Excerpts from a dataset
★ ★ ★ ★ ★
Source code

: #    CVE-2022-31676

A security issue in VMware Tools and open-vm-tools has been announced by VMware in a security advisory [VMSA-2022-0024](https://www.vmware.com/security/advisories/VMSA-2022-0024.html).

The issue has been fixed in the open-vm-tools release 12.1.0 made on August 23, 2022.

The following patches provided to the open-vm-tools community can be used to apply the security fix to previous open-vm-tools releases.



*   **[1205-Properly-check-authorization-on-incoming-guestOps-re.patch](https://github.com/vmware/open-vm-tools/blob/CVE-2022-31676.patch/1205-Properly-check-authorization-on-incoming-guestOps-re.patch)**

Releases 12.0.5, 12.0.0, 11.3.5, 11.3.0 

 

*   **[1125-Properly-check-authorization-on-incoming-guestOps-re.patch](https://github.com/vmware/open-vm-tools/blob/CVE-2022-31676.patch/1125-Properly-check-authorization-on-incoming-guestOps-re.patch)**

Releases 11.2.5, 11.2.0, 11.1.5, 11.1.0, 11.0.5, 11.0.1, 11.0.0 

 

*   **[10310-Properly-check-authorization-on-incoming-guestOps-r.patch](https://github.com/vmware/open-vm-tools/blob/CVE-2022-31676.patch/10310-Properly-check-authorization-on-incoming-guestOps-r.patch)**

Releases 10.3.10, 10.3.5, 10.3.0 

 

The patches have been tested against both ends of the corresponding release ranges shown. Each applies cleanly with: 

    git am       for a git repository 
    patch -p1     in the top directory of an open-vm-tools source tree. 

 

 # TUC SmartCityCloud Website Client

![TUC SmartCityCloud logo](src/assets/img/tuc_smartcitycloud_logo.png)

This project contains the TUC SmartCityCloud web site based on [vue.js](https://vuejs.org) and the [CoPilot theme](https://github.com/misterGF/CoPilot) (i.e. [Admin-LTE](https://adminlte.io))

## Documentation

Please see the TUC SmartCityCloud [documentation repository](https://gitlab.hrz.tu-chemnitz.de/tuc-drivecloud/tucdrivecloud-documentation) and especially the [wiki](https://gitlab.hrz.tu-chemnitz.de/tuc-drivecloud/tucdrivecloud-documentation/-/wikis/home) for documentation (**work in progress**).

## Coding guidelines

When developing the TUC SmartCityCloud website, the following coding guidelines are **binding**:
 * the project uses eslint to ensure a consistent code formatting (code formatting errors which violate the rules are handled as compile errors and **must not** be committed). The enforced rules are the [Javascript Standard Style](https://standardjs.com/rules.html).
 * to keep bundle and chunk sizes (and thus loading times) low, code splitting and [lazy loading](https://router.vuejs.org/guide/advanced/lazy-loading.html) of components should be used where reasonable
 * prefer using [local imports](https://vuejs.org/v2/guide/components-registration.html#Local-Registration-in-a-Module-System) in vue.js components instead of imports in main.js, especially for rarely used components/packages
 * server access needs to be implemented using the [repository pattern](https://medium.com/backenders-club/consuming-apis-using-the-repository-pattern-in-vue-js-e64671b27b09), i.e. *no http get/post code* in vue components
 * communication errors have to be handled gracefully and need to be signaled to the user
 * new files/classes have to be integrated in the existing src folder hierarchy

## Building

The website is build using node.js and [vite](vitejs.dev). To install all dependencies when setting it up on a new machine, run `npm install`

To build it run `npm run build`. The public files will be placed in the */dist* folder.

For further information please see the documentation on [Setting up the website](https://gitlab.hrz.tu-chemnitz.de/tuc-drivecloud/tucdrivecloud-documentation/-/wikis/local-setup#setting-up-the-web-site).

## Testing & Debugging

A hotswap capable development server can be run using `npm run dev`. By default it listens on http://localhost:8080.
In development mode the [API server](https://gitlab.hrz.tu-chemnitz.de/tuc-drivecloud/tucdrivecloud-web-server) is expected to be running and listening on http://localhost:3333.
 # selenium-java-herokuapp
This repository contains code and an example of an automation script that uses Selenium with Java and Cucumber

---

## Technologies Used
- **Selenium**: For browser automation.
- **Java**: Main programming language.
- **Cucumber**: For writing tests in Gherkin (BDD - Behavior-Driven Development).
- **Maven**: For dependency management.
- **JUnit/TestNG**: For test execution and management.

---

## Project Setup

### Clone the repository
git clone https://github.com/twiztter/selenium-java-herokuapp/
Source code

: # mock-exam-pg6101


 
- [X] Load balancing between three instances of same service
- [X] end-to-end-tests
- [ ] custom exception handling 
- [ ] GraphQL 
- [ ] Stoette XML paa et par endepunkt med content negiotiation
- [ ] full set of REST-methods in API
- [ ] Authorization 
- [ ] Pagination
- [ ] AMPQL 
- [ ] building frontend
★ ★ ★ ★ ★
Return every entry exactly.

Source code

: #    CVE-2022-31676

A security issue in VMware Tools and open-vm-tools has been announced by VMware in a security advisory [VMSA-2022-0024](https://www.vmware.com/security/advisories/VMSA-2022-0024.html).

The issue has been fixed in the open-vm-tools release 12.1.0 made on August 23, 2022.

The following patches provided to the open-vm-tools community can be used to apply the security fix to previous open-vm-tools releases.



*   **[1205-Properly-check-authorization-on-incoming-guestOps-re.patch](https://github.com/vmware/open-vm-tools/blob/CVE-2022-31676.patch/1205-Properly-check-authorization-on-incoming-guestOps-re.patch)**

Releases 12.0.5, 12.0.0, 11.3.5, 11.3.0 

 

*   **[1125-Properly-check-authorization-on-incoming-guestOps-re.patch](https://github.com/vmware/open-vm-tools/blob/CVE-2022-31676.patch/1125-Properly-check-authorization-on-incoming-guestOps-re.patch)**

Releases 11.2.5, 11.2.0, 11.1.5, 11.1.0, 11.0.5, 11.0.1, 11.0.0 

 

*   **[10310-Properly-check-authorization-on-incoming-guestOps-r.patch](https://github.com/vmware/open-vm-tools/blob/CVE-2022-31676.patch/10310-Properly-check-authorization-on-incoming-guestOps-r.patch)**

Releases 10.3.10, 10.3.5, 10.3.0 

 

The patches have been tested against both ends of the corresponding release ranges shown. Each applies cleanly with: 

    git am       for a git repository 
    patch -p1     in the top directory of an open-vm-tools source tree. 

 

 # TUC SmartCityCloud Website Client

![TUC SmartCityCloud logo](src/assets/img/tuc_smartcitycloud_logo.png)

This project contains the TUC SmartCityCloud web site based on [vue.js](https://vuejs.org) and the [CoPilot theme](https://github.com/misterGF/CoPilot) (i.e. [Admin-LTE](https://adminlte.io))

## Documentation

Please see the TUC SmartCityCloud [documentation repository](https://gitlab.hrz.tu-chemnitz.de/tuc-drivecloud/tucdrivecloud-documentation) and especially the [wiki](https://gitlab.hrz.tu-chemnitz.de/tuc-drivecloud/tucdrivecloud-documentation/-/wikis/home) for documentation (**work in progress**).

## Coding guidelines

When developing the TUC SmartCityCloud website, the following coding guidelines are **binding**:
 * the project uses eslint to ensure a consistent code formatting (code formatting errors which violate the rules are handled as compile errors and **must not** be committed). The enforced rules are the [Javascript Standard Style](https://standardjs.com/rules.html).
 * to keep bundle and chunk sizes (and thus loading times) low, code splitting and [lazy loading](https://router.vuejs.org/guide/advanced/lazy-loading.html) of components should be used where reasonable
 * prefer using [local imports](https://vuejs.org/v2/guide/components-registration.html#Local-Registration-in-a-Module-System) in vue.js components instead of imports in main.js, especially for rarely used components/packages
 * server access needs to be implemented using the [repository pattern](https://medium.com/backenders-club/consuming-apis-using-the-repository-pattern-in-vue-js-e64671b27b09), i.e. *no http get/post code* in vue components
 * communication errors have to be handled gracefully and need to be signaled to the user
 * new files/classes have to be integrated in the existing src folder hierarchy

## Building

The website is build using node.js and [vite](vitejs.dev). To install all dependencies when setting it up on a new machine, run `npm install`

To build it run `npm run build`. The public files will be placed in the */dist* folder.

For further information please see the documentation on [Setting up the website](https://gitlab.hrz.tu-chemnitz.de/tuc-drivecloud/tucdrivecloud-documentation/-/wikis/local-setup#setting-up-the-web-site).

## Testing & Debugging

A hotswap capable development server can be run using `npm run dev`. By default it listens on http://localhost:8080.
In development mode the [API server](https://gitlab.hrz.tu-chemnitz.de/tuc-drivecloud/tucdrivecloud-web-server) is expected to be running and listening on http://localhost:3333.
 # selenium-java-herokuapp
This repository contains code and an example of an automation script that uses Selenium with Java and Cucumber

---

## Technologies Used
- **Selenium**: For browser automation.
- **Java**: Main programming language.
- **Cucumber**: For writing tests in Gherkin (BDD - Behavior-Driven Development).
- **Maven**: For dependency management.
- **JUnit/TestNG**: For test execution and management.

---

## Project Setup

### Clone the repository
git clone https://github.com/twiztter/selenium-java-herokuapp/
Source code

: # mock-exam-pg6101


 
- [X] Load balancing between three instances of same service
- [X] end-to-end-tests
- [ ] custom exception handling 
- [ ] GraphQL 
- [ ] Stoette XML paa et par endepunkt med content negiotiation
- [ ] full set of REST-methods in API
- [ ] Authorization 
- [ ] Pagination
- [ ] AMPQL 
- [ ] building frontend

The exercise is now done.